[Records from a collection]
=======

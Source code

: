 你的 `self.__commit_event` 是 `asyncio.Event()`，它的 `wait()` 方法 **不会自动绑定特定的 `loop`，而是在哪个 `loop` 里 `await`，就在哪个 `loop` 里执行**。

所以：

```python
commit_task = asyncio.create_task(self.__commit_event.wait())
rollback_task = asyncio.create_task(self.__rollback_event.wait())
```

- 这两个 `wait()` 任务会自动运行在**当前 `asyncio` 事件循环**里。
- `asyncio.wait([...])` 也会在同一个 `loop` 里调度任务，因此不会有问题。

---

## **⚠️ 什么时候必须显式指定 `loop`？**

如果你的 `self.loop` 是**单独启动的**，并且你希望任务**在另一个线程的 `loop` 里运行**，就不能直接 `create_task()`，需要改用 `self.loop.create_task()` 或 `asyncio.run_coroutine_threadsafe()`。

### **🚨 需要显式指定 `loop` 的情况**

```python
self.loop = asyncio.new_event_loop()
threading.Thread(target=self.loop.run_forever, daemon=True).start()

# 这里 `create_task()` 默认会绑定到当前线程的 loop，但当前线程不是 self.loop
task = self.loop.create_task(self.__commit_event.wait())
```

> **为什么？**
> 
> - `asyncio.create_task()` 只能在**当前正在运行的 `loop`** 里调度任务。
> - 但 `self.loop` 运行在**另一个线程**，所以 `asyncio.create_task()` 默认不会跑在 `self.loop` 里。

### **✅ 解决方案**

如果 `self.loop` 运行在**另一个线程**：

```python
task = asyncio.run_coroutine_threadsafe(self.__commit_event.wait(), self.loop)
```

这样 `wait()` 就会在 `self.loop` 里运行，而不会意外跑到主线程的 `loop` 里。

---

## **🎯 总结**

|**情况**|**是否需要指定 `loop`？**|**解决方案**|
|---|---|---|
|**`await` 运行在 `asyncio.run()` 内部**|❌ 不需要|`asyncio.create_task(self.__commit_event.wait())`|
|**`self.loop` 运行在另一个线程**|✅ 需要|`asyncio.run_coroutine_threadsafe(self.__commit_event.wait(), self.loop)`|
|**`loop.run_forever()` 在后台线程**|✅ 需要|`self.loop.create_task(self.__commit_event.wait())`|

=======

WORK ITEM:
Some lines above contain the word "asyncio". Copy each of them.

ANSWER SPACE:
: 你的 `self.__commit_event` 是 `asyncio.Event()`，它的 `wait()` 方法 **不会自动绑定特定的 `loop`，而是在哪个 `loop` 里 `await`，就在哪个 `loop` 里执行**。
commit_task = asyncio.create_task(self.__commit_event.wait())
rollback_task = asyncio.create_task(self.__rollback_event.wait())
- 这两个 `wait()` 任务会自动运行在**当前 `asyncio` 事件循环**里。
- `asyncio.wait([...])` 也会在同一个 `loop` 里调度任务，因此不会有问题。
如果你的 `self.loop` 是**单独启动的**，并且你希望任务**在另一个线程的 `loop` 里运行**，就不能直接 `create_task()`，需要改用 `self.loop.create_task()` 或 `asyncio.run_coroutine_threadsafe()`。
self.loop = asyncio.new_event_loop()
> - `asyncio.create_task()` 只能在**当前正在运行的 `loop`** 里调度任务。
> - 但 `self.loop` 运行在**另一个线程**，所以 `asyncio.create_task()` 默认不会跑在 `self.loop` 里。
task = asyncio.run_coroutine_threadsafe(self.__commit_event.wait(), self.loop)
|**`await` 运行在 `asyncio.run()` 内部**|❌ 不需要|`asyncio.create_task(self.__commit_event.wait())`|
|**`self.loop` 运行在另一个线程**|✅ 需要|`asyncio.run_coroutine_threadsafe(self.__commit_event.wait(), self.loop)`|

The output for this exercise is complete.